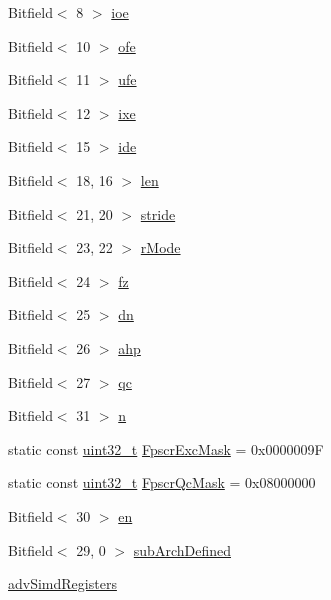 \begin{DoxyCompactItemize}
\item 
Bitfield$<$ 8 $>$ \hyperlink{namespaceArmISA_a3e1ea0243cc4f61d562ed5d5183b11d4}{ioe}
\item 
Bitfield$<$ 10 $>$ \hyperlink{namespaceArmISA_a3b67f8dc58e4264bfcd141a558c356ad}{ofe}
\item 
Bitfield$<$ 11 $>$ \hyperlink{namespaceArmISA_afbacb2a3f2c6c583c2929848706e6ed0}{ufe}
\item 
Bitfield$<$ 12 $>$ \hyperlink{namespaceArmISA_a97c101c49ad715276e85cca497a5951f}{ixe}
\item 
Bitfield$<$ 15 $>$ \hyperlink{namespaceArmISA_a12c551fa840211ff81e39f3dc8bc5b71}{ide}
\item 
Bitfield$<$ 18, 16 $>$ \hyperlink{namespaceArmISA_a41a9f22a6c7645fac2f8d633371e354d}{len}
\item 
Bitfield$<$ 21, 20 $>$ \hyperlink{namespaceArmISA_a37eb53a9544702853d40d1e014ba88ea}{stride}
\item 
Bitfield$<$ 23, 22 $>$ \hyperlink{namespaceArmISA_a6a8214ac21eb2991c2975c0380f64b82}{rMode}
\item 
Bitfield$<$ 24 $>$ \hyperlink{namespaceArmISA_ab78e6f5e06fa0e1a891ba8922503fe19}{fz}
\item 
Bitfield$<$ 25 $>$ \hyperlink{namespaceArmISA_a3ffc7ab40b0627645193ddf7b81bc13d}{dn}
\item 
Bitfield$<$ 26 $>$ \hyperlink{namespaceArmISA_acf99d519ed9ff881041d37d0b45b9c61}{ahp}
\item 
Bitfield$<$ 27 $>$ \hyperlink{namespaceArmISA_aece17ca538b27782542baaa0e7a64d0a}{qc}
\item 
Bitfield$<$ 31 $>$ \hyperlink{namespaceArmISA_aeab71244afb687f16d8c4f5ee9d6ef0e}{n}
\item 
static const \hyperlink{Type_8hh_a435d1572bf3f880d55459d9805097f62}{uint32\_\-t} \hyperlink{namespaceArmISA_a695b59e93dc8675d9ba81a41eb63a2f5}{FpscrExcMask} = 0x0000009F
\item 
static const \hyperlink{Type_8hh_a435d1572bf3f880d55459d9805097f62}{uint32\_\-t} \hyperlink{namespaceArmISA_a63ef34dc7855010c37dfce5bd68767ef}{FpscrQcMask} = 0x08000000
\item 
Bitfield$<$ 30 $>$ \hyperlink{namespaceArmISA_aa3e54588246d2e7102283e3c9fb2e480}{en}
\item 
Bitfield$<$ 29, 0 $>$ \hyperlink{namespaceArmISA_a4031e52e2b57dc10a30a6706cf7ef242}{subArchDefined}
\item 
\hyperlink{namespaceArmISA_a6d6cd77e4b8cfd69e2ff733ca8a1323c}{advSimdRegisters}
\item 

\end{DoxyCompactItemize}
--
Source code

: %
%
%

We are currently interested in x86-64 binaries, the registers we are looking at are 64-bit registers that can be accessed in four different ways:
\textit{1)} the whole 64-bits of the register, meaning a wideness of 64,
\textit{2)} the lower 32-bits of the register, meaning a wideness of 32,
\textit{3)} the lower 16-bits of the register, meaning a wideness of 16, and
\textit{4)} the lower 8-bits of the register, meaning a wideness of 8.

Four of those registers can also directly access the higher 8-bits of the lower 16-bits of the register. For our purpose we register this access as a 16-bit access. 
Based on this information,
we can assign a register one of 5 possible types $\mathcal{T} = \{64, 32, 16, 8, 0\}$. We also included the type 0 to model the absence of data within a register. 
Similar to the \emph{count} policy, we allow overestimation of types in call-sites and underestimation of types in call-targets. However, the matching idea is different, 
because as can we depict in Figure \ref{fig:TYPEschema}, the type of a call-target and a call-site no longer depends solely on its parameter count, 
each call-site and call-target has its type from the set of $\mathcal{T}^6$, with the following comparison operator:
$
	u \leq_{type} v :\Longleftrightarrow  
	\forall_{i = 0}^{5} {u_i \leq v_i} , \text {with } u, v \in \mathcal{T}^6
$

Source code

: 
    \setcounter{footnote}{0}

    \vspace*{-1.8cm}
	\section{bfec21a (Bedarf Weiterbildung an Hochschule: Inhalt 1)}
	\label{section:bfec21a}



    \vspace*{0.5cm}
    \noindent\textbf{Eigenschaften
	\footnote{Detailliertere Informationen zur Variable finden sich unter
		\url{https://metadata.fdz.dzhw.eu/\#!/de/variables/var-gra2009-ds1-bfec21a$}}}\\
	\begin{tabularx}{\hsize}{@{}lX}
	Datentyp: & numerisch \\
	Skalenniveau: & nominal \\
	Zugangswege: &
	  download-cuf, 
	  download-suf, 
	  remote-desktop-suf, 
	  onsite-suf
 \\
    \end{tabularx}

* WORK TO COMPLETE
Please give the number of lines in the listing that hold "textit", and no other text.

* SOLUTION TO THIS PROBLEM
4